Es war wie verhext: Auf seiner inneren Landkarte war immer noch körperhaft das alte Haus vorhanden. Es war nicht auszuradieren, auch als Kummer vom Notar seines Heimatortes sich hatte einen Katasterplan schicken lassen, auf dem die neu umgestaltete Nachbarschaft eingezeichnet war mit dem neuen Haus. Es nützte alles nichts. So ließ er sein Haus in Kanada, von ihm nur als künstliches Glied wahrgenommen, abbrechen und das Haus seiner Eltern aufgrund seiner Erinnerungen neu entstehen. Aber es blieb dennoch bei einem künstlichen Glied, wie es so ist nach der Amputation des Originals: Es ist nicht ganz vergleichbar mit diesem.

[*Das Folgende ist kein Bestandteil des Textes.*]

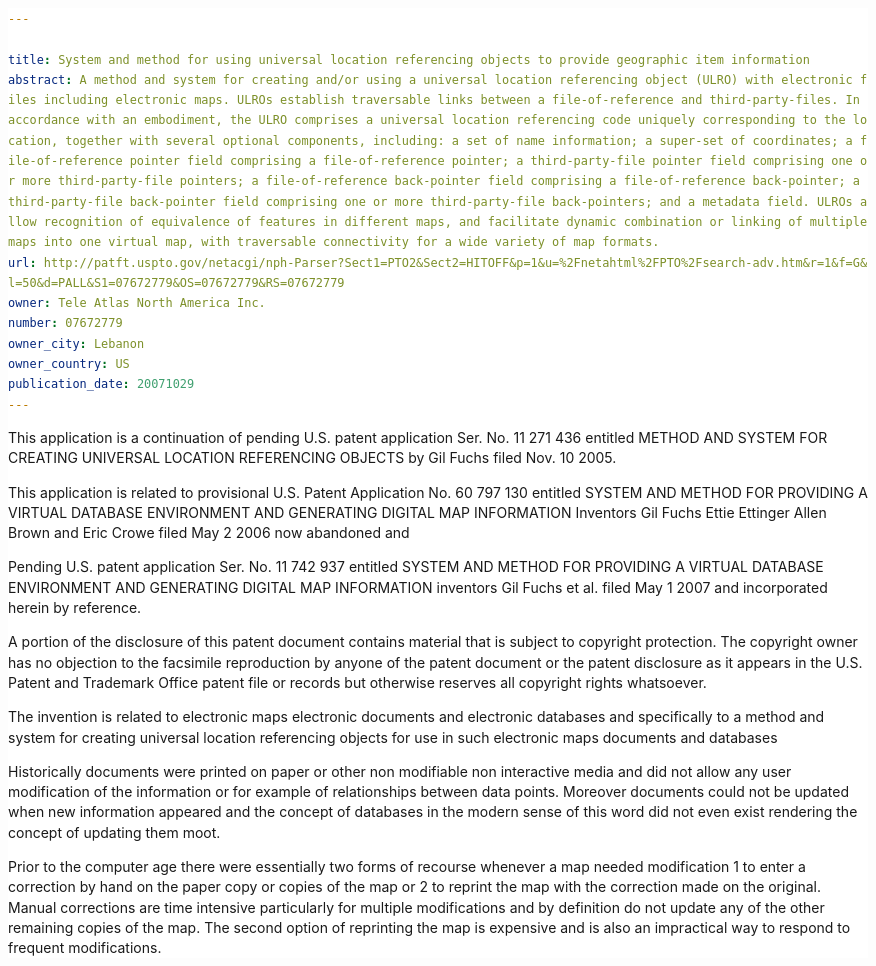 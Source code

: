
 ```yaml
---

title: System and method for using universal location referencing objects to provide geographic item information
abstract: A method and system for creating and/or using a universal location referencing object (ULRO) with electronic files including electronic maps. ULROs establish traversable links between a file-of-reference and third-party-files. In accordance with an embodiment, the ULRO comprises a universal location referencing code uniquely corresponding to the location, together with several optional components, including: a set of name information; a super-set of coordinates; a file-of-reference pointer field comprising a file-of-reference pointer; a third-party-file pointer field comprising one or more third-party-file pointers; a file-of-reference back-pointer field comprising a file-of-reference back-pointer; a third-party-file back-pointer field comprising one or more third-party-file back-pointers; and a metadata field. ULROs allow recognition of equivalence of features in different maps, and facilitate dynamic combination or linking of multiple maps into one virtual map, with traversable connectivity for a wide variety of map formats.
url: http://patft.uspto.gov/netacgi/nph-Parser?Sect1=PTO2&Sect2=HITOFF&p=1&u=%2Fnetahtml%2FPTO%2Fsearch-adv.htm&r=1&f=G&l=50&d=PALL&S1=07672779&OS=07672779&RS=07672779
owner: Tele Atlas North America Inc.
number: 07672779
owner_city: Lebanon
owner_country: US
publication_date: 20071029
---
```

This application is a continuation of pending U.S. patent application Ser. No. 11 271 436 entitled METHOD AND SYSTEM FOR CREATING UNIVERSAL LOCATION REFERENCING OBJECTS by Gil Fuchs filed Nov. 10 2005.

This application is related to provisional U.S. Patent Application No. 60 797 130 entitled SYSTEM AND METHOD FOR PROVIDING A VIRTUAL DATABASE ENVIRONMENT AND GENERATING DIGITAL MAP INFORMATION Inventors Gil Fuchs Ettie Ettinger Allen Brown and Eric Crowe filed May 2 2006 now abandoned and

Pending U.S. patent application Ser. No. 11 742 937 entitled SYSTEM AND METHOD FOR PROVIDING A VIRTUAL DATABASE ENVIRONMENT AND GENERATING DIGITAL MAP INFORMATION inventors Gil Fuchs et al. filed May 1 2007 and incorporated herein by reference.

A portion of the disclosure of this patent document contains material that is subject to copyright protection. The copyright owner has no objection to the facsimile reproduction by anyone of the patent document or the patent disclosure as it appears in the U.S. Patent and Trademark Office patent file or records but otherwise reserves all copyright rights whatsoever.

The invention is related to electronic maps electronic documents and electronic databases and specifically to a method and system for creating universal location referencing objects for use in such electronic maps documents and databases

Historically documents were printed on paper or other non modifiable non interactive media and did not allow any user modification of the information or for example of relationships between data points. Moreover documents could not be updated when new information appeared and the concept of databases in the modern sense of this word did not even exist rendering the concept of updating them moot.

Prior to the computer age there were essentially two forms of recourse whenever a map needed modification 1 to enter a correction by hand on the paper copy or copies of the map or 2 to reprint the map with the correction made on the original. Manual corrections are time intensive particularly for multiple modifications and by definition do not update any of the other remaining copies of the map. The second option of reprinting the map is expensive and is also an impractical way to respond to frequent modifications.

Damit zu Gehen ist steif, die Bewegungsfreiheit ist eingeschränkt, da und dort löst das künstliche Glied Druck aus, obwohl es nachts vom Körper abtrennbar ist. Und der Besitzer hängt noch immer am Originalglied. Mit all dem hatte Franz Kummer nicht gerechnet.
Nicht nur Wohnhäuser und Bürogebäude verschwinden aus Ortsbildern, sogar ganze Städte - lassen sich zwar noch auf Landkarten finden - sind aber zu menschenleeren, verfallenen Niemandsstätten geworden. Ein solcher Ort ist zum Beispiel Leadcity, im Staate Nevada. Früher wurde dort Blei gefördert. Jetzt nicht mehr, weil die Nachfrage nach diesem die Gesundheit gefährdenden Schwermetall stark zurückgegangen ist.
Man findet Leadcity nur, wenn man auf der dorthin führenden Landstrasse einen der selten durchfahrenden Reisenden trifft, der sich in der Gegend auskennt. Zum Beispiel einen Sheriff, der eine Kontrollfahrt durch die weite, kahle Berglandschaft macht, um nach gestrandeten Autofahrern Ausschau zu halten. Aber auch er weiß vielleicht nicht genau, wo Leadcity liegt. Oben auf dem kahlen Berg muss sie zu finden sein. Aufmerksam Reisende haben sie gefunden: Fördertürme stehen noch, aufgestelzt aber bedrohlich schief. Verfallene Wohnhäuser sind um diese herum gruppiert, mit durchlöcherten Dächern, verfaulten Fensterrahmen, von Borkenkäfern geschwächten Balken der gestrickten Wände, von Rost geschwächtem Geländer. Da ist noch Leben drin! Besucher müssen genau hinsehen und hinhören: Borkenkäfer im Holz, Spinnen in Wandecken, letzte Mäuse unter einst blühenden Gärten, Quallen in fast ausgetrockneten, von Kindern einst benutzten Baggerteichen. Krähenvögel kreisen erwartungsvoll über dem Ganzen und der saure Regen frisst lautlos an Metall.
In den Köpfen von einigen Nachfahren der einst dort Wohnenden ist Leadcity noch vorhanden.